Rael Artel (born February 11, 1980) is an Estonian art writer, curator and gallerist. Since 2013, she has been the director of Tartu Art Museum in Estonia.

Biography 
Rael Artel graduated from Estonian Academy of Arts in 2003. In 2004–2005 she studied curating in De Appel Art Center in Amsterdam. In 2009 she defended her M.A. thesis on criticism of nationalism in the Eastern European art in 2000–2008 in Estonian Academy of Arts.

From 2004 to 2009, Artel owned an independent art gallery named Rael Artel Gallery: Non-Profit Project Space. In 2004–2008, it was based in Pärnu, while from March 2006 to January 9, 2009 it had a branch in Tartu, in the building of Tartu City Library.

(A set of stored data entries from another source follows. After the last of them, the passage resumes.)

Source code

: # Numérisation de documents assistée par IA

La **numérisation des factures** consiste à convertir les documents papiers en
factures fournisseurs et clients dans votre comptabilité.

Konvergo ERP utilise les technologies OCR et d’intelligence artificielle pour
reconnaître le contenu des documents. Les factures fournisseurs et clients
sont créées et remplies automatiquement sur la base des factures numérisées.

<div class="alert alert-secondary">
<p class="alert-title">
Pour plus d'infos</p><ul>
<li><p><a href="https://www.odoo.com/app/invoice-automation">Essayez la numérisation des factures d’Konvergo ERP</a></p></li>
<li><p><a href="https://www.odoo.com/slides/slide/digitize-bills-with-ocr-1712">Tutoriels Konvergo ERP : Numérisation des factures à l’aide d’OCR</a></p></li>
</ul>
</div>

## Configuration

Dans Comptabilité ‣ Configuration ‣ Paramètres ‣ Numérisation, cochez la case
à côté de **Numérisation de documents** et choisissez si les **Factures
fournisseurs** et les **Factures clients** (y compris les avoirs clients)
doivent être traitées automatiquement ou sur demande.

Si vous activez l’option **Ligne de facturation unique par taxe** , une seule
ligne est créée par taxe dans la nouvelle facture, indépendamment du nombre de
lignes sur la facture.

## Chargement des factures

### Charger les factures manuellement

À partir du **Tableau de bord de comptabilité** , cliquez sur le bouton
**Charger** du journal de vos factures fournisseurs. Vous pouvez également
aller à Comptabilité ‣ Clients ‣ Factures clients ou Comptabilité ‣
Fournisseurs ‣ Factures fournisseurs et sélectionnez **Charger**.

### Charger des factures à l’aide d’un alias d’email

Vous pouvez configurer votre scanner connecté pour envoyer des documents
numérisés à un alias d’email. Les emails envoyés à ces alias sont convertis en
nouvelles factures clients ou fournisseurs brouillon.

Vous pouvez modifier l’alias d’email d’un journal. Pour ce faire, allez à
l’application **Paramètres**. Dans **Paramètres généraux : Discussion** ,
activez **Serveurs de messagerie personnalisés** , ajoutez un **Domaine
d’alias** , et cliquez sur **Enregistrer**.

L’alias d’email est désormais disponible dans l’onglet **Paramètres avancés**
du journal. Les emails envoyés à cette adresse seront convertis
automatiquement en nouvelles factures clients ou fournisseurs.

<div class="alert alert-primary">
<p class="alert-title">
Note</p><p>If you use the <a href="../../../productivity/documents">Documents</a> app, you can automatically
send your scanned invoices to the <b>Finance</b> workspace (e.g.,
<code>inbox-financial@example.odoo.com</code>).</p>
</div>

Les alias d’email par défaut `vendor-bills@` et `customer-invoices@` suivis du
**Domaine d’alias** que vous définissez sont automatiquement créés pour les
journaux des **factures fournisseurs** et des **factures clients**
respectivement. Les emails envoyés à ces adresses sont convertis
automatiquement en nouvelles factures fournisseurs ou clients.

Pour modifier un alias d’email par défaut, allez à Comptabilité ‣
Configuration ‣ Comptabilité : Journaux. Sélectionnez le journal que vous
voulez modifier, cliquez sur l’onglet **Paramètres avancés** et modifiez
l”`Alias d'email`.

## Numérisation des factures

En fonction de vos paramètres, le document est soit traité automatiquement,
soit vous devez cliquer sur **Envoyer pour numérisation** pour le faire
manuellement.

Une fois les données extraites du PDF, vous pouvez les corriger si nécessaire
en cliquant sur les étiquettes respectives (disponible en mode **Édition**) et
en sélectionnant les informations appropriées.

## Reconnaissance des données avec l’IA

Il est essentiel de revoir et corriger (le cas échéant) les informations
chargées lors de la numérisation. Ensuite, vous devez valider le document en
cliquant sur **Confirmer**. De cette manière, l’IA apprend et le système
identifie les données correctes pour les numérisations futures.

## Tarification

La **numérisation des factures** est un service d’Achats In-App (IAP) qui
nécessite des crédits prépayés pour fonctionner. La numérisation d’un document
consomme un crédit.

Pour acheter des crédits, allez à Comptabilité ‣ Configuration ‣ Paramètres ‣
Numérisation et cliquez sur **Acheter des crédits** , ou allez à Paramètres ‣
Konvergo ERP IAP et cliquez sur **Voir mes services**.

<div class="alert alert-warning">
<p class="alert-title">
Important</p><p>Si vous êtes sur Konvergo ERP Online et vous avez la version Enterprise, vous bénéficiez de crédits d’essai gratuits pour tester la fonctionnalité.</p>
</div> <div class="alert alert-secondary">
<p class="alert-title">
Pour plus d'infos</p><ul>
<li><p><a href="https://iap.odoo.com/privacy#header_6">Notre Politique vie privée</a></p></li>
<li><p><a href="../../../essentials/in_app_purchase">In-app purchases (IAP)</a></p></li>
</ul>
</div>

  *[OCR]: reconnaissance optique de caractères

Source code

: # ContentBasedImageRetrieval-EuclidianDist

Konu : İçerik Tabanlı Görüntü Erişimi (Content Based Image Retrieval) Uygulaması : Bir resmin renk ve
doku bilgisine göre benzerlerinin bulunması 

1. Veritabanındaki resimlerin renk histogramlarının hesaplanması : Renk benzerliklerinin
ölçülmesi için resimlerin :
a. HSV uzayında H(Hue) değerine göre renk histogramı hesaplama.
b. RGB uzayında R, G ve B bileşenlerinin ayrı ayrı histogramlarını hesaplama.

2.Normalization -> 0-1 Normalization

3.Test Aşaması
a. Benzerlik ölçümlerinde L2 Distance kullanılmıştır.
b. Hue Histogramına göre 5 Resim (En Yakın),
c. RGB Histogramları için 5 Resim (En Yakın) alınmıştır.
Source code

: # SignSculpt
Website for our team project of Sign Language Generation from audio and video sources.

In 2007 she initiated a project called Public Preparation, a networking and knowledge collection platform for modern European art. Since 2008, exhibitions and seminars have been held using that framework.

In 2010–2015, Rael Artel was the artistic director of ART IST KUKU NU UT, an annual festival of modern art held in Tartu. She has also held lectures in Estonian Academy of Arts.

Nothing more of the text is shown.